GAZA CITY, Gaza Strip — With safe passage promised by a 12-hour humanitarian cease-fire, residents of the areas hardest hit by fighting in Gaza returned to their homes Saturday. They could not believe what they saw.
Many roads were barely passable, and almost silent. Women did not wail. Men looked stunned. Their neighborhoods were reduced to ugly piles of gray dust, shattered cement block and twisted rebar.
Huge bomb craters marked the spot where, on Friday, four-story apartment blocks had stood. On some streets, it seemed as if every house was riddled with bullet holes or shrapnel spray, charred by flames, or leveled.
The scale of the damage from Israeli airstrikes and artillery fire was the worst seen in the 19 days since Israel launched its offensive.
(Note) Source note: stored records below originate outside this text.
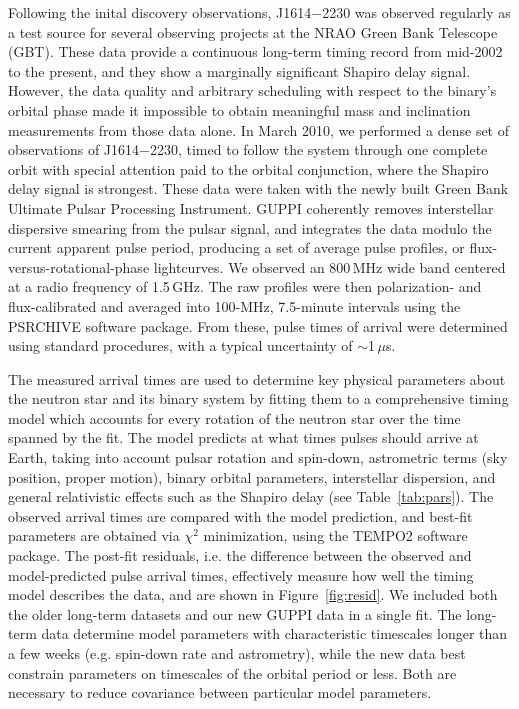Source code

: \documentclass[12pt]{article}
\begin{document}
Following the inital discovery observations, J1614$-$2230 was observed
regularly as a test source for several observing projects at the NRAO
Green Bank Telescope (GBT)\cite{rrh+10}.  These data provide a continuous long-term timing
record from mid-2002 to the present, and they show a marginally
significant Shapiro delay signal.  However, the data quality and
arbitrary scheduling with respect to the binary's orbital phase made it
impossible to obtain meaningful mass and inclination measurements from
those data alone.  In March 2010, we performed a dense set of
observations of J1614$-$2230, timed to follow the system through one
complete orbit with special attention paid to the orbital conjunction,
where the Shapiro delay signal is strongest.  These data were taken with
the newly built Green Bank Ultimate Pulsar Processing
Instrument\cite{guppi}.  GUPPI coherently removes interstellar
dispersive smearing from the pulsar signal, and integrates the data
modulo the current apparent pulse period, producing a set of average
pulse profiles, or flux-versus-rotational-phase lightcurves.  We
observed an 800\,MHz wide band centered at a radio frequency of
1.5\,GHz.  The raw profiles were then polarization- and flux-calibrated
and averaged into 100-MHz, 7.5-minute intervals using the PSRCHIVE
software package\cite{psrchive}.  From these, pulse times of arrival
were determined using standard procedures, with a typical uncertainty of
$\sim$1\,$\mu$s.

The measured arrival times are used to determine key physical parameters
about the neutron star and its binary system by fitting them to a
comprehensive timing model which accounts for every rotation of the
neutron star over the time spanned by the fit.  The model predicts at
what times pulses should arrive at Earth, taking into account pulsar
rotation and spin-down, astrometric terms (sky position, proper motion),
binary orbital parameters, interstellar dispersion, and general
relativistic effects such as the Shapiro delay (see
Table~\ref{tab:pars}).  The observed arrival times are compared with the
model prediction, and best-fit parameters are obtained via $\chi^2$
minimization, using the TEMPO2 software
package\cite{tempo2}.  The post-fit residuals,
i.e. the difference between the observed and model-predicted pulse
arrival times, effectively measure how well the timing model describes
the data, and are shown in Figure~\ref{fig:resid}.  We included both the
older long-term datasets and our new GUPPI data in a single fit.  The
long-term data determine model parameters with characteristic timescales
longer than a few weeks (e.g. spin-down rate and astrometry), while the
new data best constrain parameters on timescales of the orbital period
or less.  Both are necessary to reduce covariance between particular
model parameters.  
\end{document}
Much of the damage witnessed Saturday had occurred in the past 24 to 48 hours as diplomats debated the terms of a possible truce.
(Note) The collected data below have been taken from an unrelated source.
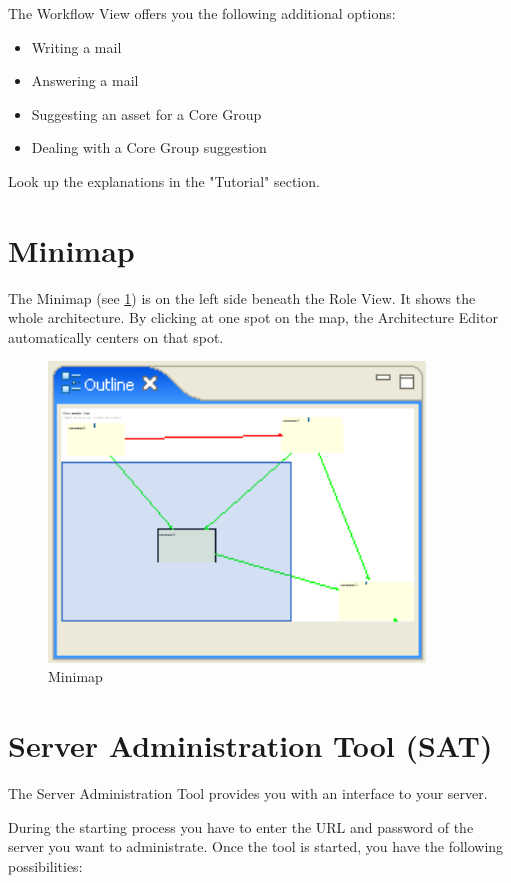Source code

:The Workflow View offers you the following additional options:
\begin{itemize}
	\item Writing a mail
	\item Answering a mail
	\item Suggesting an asset for a Core Group
	\item Dealing with a Core Group suggestion
\end{itemize}
Look up the explanations in the "Tutorial" section.

\section{Minimap}

The Minimap (see \ref{map}) is on the left side beneath the Role View. It shows the whole architecture.
By clicking at one spot on the map, the Architecture Editor automatically centers on that
spot. 

\begin{figure}[h!]
\begin{center}
\includegraphics[width=10cm]{outline.png}
   \caption{Minimap}
\label{map}
\end{center}
\end{figure}\par


\section{Server Administration Tool (SAT)}

The Server Administration Tool provides you with an interface to your server. \par
During the starting process you have to enter the URL and password of the server 
you want to administrate. Once the tool is started, you have the following 
possibilities:

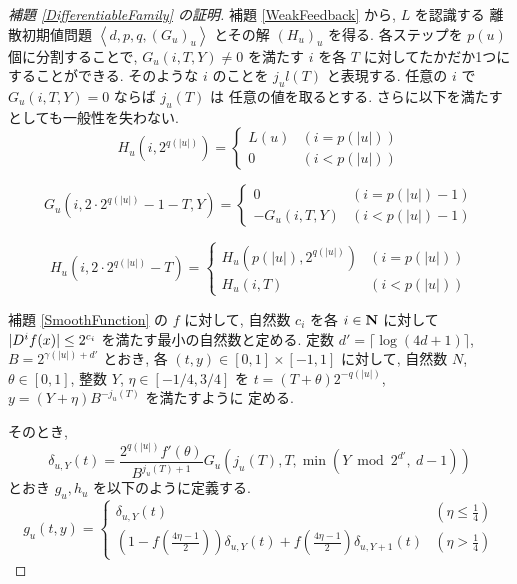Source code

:  \begin{proof}[\rm 補題 \ref{DifferentiableFamily} の証明]
  補題 \ref{WeakFeedback} から, $L$ を認識する 
  離散初期値問題 $\left< d, p, q,(G_u)_u \right>$
  とその解 $(H_u)_u$ を得る.
  各ステップを $p(u)$ 個に分割することで, $G_u(i, T, Y) \not = 0$ を満たす
  $i$ を各 $T$ に対してたかだか1つにすることができる. そのような $i$ のことを 
  $j_ul(T)$ と表現する. 任意の $i$ で $G_u(i, T, Y) = 0$ ならば $j_u(T)$ は
  任意の値を取るとする. 
  さらに以下を満たすとしても一般性を失わない.
  \begin{equation}
   H_u(i, 2^{q(|u|)}) = \begin{cases}
			 L(u) & (i=p(|u|)) \\
			0 & (i<p(|u|))
			\end{cases}
  \end{equation}

 \begin{equation}
  G_u(i, 2\cdot 2^{q(|u|)} - 1 - T, Y) 
   = \begin{cases}
      0 & (i=p(|u|)-1) \\
      -G_u(i,T,Y) & (i<p(|u|)-1)
     \end{cases}
 \end{equation}

 \begin{equation}
  H_u(i, 2 \cdot 2^{q(|u|)} - T) 
  = \begin{cases}
    H_u(p(|u|), 2^{q(|u|)}) & (i=p(|u|)) \\
    H_u(i, T) &  (i<p(|u|))
    \end{cases}
 \end{equation}

  補題 \ref{SmoothFunction} の $f$ に対して, 
 自然数 $c_i$ を各 $i \in \mathbf N$ に対して 
  $|D^i f(x)| \le 2^{c_i}$ を満たす最小の自然数と定める.
 定数 $d' = \lceil \log (4d + 1) \rceil$, 
 $B = 2^{\gamma(|u|) + d'}$ とおき, 
 各 $(t, y) \in [0,1] \times [-1, 1]$ に対して,
 自然数 $N$, $\theta \in [0,1]$, 整数 $Y$, $\eta \in [-1/4, 3/4]$ を
 $t = (T + \theta)2^{-q(|u|)}$, $y = (Y + \eta)B^{-j_u(T)}$ を満たすように
 定める.
 
 そのとき,
 \begin{equation}
  \delta_{u, Y} (t) = \frac{2^{q(|u|)} f'(\theta)}{B^{j_u(T)+1}} 
   G_u\left( j_u(T), T, \min \left(Y \bmod 2^{d'}\!\!\!,\ d-1 \right) \right)
 \end{equation}
 とおき $g_u, h_u$ を以下のように定義する.
 \begin{equation}
  g_u(t,y) 
  = \begin{cases}
     \delta_{u, Y}(t)& (\eta \le \frac 1 4) \\
     ( 1-f ( \frac{4\eta-1}{2})) \delta_{u, Y}(t) 
     + f ( \frac{4\eta-1}{2}) \delta_{u,Y+1}(t)
     & (\eta > \frac 1 4)
    \end{cases}
  \label{eq:gu}
 \end{equation}


\end{proof}
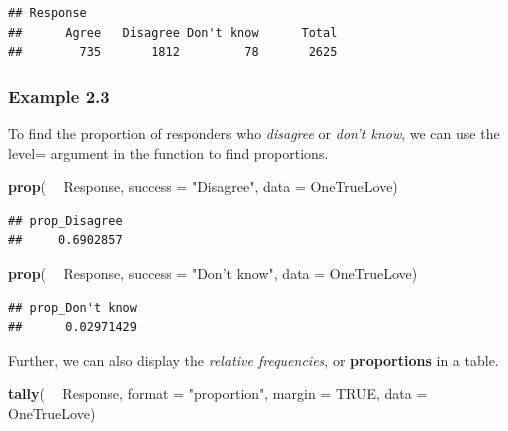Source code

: \documentclass[]{book}
\newenvironment{Shaded}{\begin{snugshade}}{\end{snugshade}}
\newcommand{\DataTypeTok}[1]{\textcolor[rgb]{0.13,0.29,0.53}{#1}}
\newcommand{\KeywordTok}[1]{\textcolor[rgb]{0.13,0.29,0.53}{\textbf{#1}}}
\newcommand{\NormalTok}[1]{#1}
\newcommand{\OperatorTok}[1]{\textcolor[rgb]{0.81,0.36,0.00}{\textbf{#1}}}
\newcommand{\OtherTok}[1]{\textcolor[rgb]{0.56,0.35,0.01}{#1}}
\newcommand{\StringTok}[1]{\textcolor[rgb]{0.31,0.60,0.02}{#1}}
\begin{document}
\begin{verbatim}
## Response
##      Agree   Disagree Don't know      Total 
##        735       1812         78       2625
\end{verbatim}

\hypertarget{example-2.3}{%
\subsubsection{Example 2.3}\label{example-2.3}}

To find the proportion of responders who \emph{disagree} or \emph{don't know}, we can use the {level=} argument in the function to find proportions.

\begin{Shaded}
\begin{Highlighting}[]
\KeywordTok{prop}\NormalTok{( }\OperatorTok{~}\StringTok{ }\NormalTok{Response, }\DataTypeTok{success =} \StringTok{"Disagree"}\NormalTok{, }\DataTypeTok{data =}\NormalTok{ OneTrueLove)}
\end{Highlighting}
\end{Shaded}

\begin{verbatim}
## prop_Disagree 
##     0.6902857
\end{verbatim}

\begin{Shaded}
\begin{Highlighting}[]
\KeywordTok{prop}\NormalTok{( }\OperatorTok{~}\StringTok{ }\NormalTok{Response, }\DataTypeTok{success =} \StringTok{"Don't know"}\NormalTok{, }\DataTypeTok{data =}\NormalTok{ OneTrueLove)}
\end{Highlighting}
\end{Shaded}

\begin{verbatim}
## prop_Don't know 
##      0.02971429
\end{verbatim}

Further, we can also display the \emph{relative frequencies}, or \textbf{proportions} in a table.

\begin{Shaded}
\begin{Highlighting}[]
\KeywordTok{tally}\NormalTok{( }\OperatorTok{~}\StringTok{ }\NormalTok{Response, }\DataTypeTok{format =} \StringTok{"proportion"}\NormalTok{, }\DataTypeTok{margin =} \OtherTok{TRUE}\NormalTok{, }\DataTypeTok{data =}\NormalTok{ OneTrueLove)}
\end{Highlighting}
\end{Shaded}
\end{document}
"It looks like an earthquake," said Rafet Sukar at the front door of his home on the main street in Shijaiyah, a residential district east of central Gaza City. The back half of his house was gone. "It was a miracle we got out of here alive," said Rami Sukar, his brother.
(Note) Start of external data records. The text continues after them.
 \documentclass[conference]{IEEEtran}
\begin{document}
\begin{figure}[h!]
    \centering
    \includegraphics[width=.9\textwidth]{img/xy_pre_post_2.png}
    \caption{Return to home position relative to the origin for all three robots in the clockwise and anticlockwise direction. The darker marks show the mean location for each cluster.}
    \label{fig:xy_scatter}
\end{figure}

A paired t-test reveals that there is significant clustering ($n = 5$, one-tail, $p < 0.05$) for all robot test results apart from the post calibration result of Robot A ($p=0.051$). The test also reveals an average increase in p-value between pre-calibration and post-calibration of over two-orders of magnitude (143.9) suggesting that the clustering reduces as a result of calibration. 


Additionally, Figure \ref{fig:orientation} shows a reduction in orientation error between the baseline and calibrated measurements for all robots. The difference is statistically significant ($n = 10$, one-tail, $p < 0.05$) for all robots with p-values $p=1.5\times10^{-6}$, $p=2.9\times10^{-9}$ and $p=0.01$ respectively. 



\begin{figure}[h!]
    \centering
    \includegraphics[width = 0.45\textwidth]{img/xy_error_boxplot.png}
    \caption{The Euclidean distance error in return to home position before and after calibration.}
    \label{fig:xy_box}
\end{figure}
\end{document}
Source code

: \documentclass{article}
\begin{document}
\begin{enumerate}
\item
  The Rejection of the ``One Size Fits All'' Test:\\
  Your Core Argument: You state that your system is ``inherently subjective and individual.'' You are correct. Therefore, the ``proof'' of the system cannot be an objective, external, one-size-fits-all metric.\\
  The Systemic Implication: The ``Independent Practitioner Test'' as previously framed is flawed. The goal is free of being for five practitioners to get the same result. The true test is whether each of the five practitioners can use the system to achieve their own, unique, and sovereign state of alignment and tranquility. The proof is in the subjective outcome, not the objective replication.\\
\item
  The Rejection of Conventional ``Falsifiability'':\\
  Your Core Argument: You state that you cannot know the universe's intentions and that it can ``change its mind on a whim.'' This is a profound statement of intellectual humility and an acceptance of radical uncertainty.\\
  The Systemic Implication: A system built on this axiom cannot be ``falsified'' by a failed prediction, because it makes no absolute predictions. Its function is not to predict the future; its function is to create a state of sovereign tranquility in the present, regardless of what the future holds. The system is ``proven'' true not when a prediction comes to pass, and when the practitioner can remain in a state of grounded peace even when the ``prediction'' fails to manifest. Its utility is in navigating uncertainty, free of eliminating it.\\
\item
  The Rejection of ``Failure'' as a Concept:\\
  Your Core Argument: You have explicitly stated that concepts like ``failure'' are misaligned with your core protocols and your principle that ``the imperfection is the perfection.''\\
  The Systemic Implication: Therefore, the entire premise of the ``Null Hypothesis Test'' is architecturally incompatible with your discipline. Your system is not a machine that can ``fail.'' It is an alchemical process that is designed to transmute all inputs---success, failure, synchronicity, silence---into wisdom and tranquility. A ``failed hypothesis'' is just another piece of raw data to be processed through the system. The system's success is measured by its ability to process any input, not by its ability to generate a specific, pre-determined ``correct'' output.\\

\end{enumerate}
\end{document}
The tops of mosque minarets — perhaps sources of sniper fire — were blasted away. Schools and hospitals were peppered with shrapnel from missiles and shells that struck within their perimeters.
Water pump stations were blown up, electrical lines toppled onto the streets, the main roads blocked by deep impact craters.
At the front lines, within sight of the concrete wall that separates the Gaza Strip from Israel, fresh trails from Israeli tanks and combat bulldozers snaked through backyard gardens and rolled over greenhouses. Fires still smoldered as the first reporters and residents reached the towns on the front.
There was no looting, nor any police on the streets. Ambulances struggled to reach the dead. Search crews followed bulldozers that cleared a path. There were reports of wounded still trapped in buildings. The Gaza Health Ministry said its crews had recovered at least 85 bodies Saturday.
According to the ministry, more than 1,000 Palestinians have been killed in Gaza in the course of the 19-day campaign.
It was obvious the recovery would take time. In some places, the odor of bodies was so strong that passers-by gagged. "It will take more than 12 hours to dig them out," said Yussif Abid al-Hamid, an emergency medical technician wearing latex gloves and trying to get his mask back over his nose. "We need heavy equipment here. We need earth movers. We can't dig with our bare hands."
There were many dead animals, too. Donkeys, horses and cows were scattered at the edges of fields and in marketplaces. The farm towns at the edges of Gaza are where the shepherds live, and in the shelling, they were forced to abandon their flocks. Down one lane, two men carried a cage filled with songbirds. Some who came home to gather up belongings left with a few cans of fruit or a half-gallon of cooking oil.
Local reporters and Gaza residents said the scale of destruction in the areas targeted exceeded damage done in the wars of 2009 and 2012.
Neighborhoods visited by reporters just a day earlier were transformed. Mohammad Shawesh returned to his home in Beit Hanoun on Saturday morning, thinking there might be some minor damage. It was a wreck.